Hacker News new | past | comments | ask | show | jobs | submit login
The Data Science Manifesto (2020) (datasciencemanifesto.org)
67 points by alexmolas on Sept 17, 2023 | hide | past | favorite | 51 comments



I've been a data scientist for over a decade and have delivered on a wide range of high-impact projects and products. I don't recognize this as meaningful or helpful to my field. More of a me-too from an inexperienced perspective.

The bulleted list at the top seems to be a random collection of irrelevant, almost unintelligible thoughts, stuffed cargo cult-style into the template of the agile manifesto. What does "APIs over databases" mean? It sounds like "oranges over apples" to me.

The numbered list of principles is better, but still not always that helpful. There's a strange spirit of perfectionism and inflexibility, e.g. in #3 and #5. Maybe some data scientists have time to automate everything they do, but I don't think it's a good general principle. #4, 6, and 7 are better. But overall there is a disorganized, random, unmotivated feel to both lists.
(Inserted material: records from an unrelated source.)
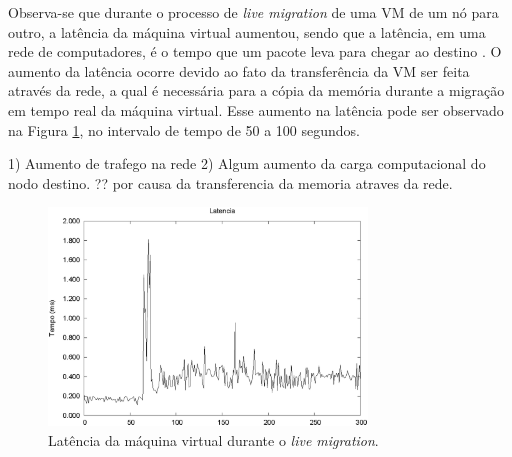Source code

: % 

Observa-se que durante o processo de \textit{live migration} de uma \ac{VM} de um nó para outro, a latência da máquina virtual aumentou, 
sendo que a latência, em uma rede de computadores, é o tempo que um pacote leva para chegar ao destino \cite{geordano2014}.
O aumento da latência ocorre devido ao fato da transferência da \ac{VM} ser feita através da rede, a qual é necessária para a cópia da memória 
durante a migração em tempo real da máquina virtual. 
Esse aumento na latência pode ser observado na Figura \ref{fig:teste2_latencia}, no intervalo de tempo de 50 a 100 segundos.

1) Aumento de trafego na rede
2) Algum aumento da carga computacional do nodo destino.
?? por causa da transferencia da memoria atraves da rede.


\begin{figure}[h!]
 \centering
 \includegraphics[width=320px]{img/teste2_latencia.eps}
 \caption{Latência da máquina virtual durante o \textit{live migration}.}
 \label{fig:teste2_latencia}
\end{figure}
Perhaps something better could be developed, but for now, I think data scientists looking for a manifesto would be best served by going back to the original agile manifesto (https://agilemanifesto.org/) and reflecting on how it applies to our field. Which it doesn't, at least not universally. But it didn't apply universally to software engineering either. Just replace "software" with "data analysis" or "predictive analytics" or what have you and it all carries over pretty well.


Thanks. I was about to ask what "APIs over databases" meant. I design DBs and write APIs and I was struggling to imagine a scenario in which a data consumer - or I as a consumer - wouldn't want to understand both. I'm not even sure to whom they're interchangeable terms. Possibly to a front end coder who doesn't want to craft queries?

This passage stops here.